= 1985 Warsaw Victory Day Parade =

The 1985 Warsaw Victory Day Parade was a military parade (Defilada Zwycięstwa) held in Warsaw, the capital of the Polish People's Republic. It was held to commemorate the ruby jubilee (40th anniversary) of the end of the Second World War. The parade featured officers and soldiers of the Polish People's Army who marched in front of the Palace of Culture and Science on Parade Square. 3,000 troops took part in the parade, which had musical accompaniment by the Representative Central Band of the LWP. The units on parade included guards of honour including the Representative Honor Guard of the LWP and the Academy of Officers of Anti-Aircraft Defense Forces at Koszalin. The parade was commanded by Divisional General Jerzy Skalski of the Warsaw Military District, who reported to General Florian Siwicki, Minister of National Defence and presiding officer for the parade.

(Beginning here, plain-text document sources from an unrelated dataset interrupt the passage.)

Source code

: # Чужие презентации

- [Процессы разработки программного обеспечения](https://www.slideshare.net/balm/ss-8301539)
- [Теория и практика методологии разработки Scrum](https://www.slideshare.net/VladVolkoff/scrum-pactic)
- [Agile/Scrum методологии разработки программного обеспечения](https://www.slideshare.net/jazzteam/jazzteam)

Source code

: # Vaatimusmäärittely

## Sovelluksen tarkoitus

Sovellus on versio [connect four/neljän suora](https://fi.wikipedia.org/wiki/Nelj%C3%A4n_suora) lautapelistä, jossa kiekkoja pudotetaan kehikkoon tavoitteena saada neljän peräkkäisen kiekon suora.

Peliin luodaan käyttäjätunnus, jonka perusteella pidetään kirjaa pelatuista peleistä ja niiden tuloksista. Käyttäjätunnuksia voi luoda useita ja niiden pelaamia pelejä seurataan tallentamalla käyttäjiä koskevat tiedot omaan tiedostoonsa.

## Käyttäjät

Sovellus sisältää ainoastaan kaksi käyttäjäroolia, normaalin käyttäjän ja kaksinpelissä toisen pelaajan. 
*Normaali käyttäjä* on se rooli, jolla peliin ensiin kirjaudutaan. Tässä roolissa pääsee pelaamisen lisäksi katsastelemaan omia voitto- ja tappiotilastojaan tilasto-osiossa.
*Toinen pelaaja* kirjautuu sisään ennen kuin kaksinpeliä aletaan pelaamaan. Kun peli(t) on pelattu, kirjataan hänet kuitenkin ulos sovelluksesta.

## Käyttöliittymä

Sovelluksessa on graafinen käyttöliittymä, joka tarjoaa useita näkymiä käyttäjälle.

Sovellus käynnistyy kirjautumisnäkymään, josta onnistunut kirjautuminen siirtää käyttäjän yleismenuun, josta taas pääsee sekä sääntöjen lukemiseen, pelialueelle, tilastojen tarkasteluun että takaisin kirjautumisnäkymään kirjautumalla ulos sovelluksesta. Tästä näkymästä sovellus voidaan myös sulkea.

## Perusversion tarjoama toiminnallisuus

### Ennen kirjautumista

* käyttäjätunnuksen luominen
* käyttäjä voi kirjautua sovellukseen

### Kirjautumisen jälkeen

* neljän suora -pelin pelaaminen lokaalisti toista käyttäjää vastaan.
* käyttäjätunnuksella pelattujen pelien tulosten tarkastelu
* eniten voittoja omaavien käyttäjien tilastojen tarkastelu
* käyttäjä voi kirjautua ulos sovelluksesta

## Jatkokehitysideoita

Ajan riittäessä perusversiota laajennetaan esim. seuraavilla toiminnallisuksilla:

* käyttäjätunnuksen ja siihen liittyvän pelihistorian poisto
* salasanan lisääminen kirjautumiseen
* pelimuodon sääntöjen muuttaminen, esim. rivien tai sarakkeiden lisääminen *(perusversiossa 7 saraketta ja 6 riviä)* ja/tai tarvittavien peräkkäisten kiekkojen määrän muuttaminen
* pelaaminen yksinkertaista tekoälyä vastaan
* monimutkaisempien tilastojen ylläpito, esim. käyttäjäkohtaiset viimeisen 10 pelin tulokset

Among the distinguished Polish attendees were First Secretary of the PKLN and Prime Minister Wojciech Jaruzelski as well as Henryk Jabłoński, the de facto head of state as the Chairman of the Council of State. Delegations from countries such as Cuba, Bulgaria and Mongolia attended the parade, including the United States, which was represented by Chargé d'affaires John R. Davis. It was also attended by Nikolai Ryzhkov, a then full member of the 26th Soviet Politburo and future Premier of the Soviet Union.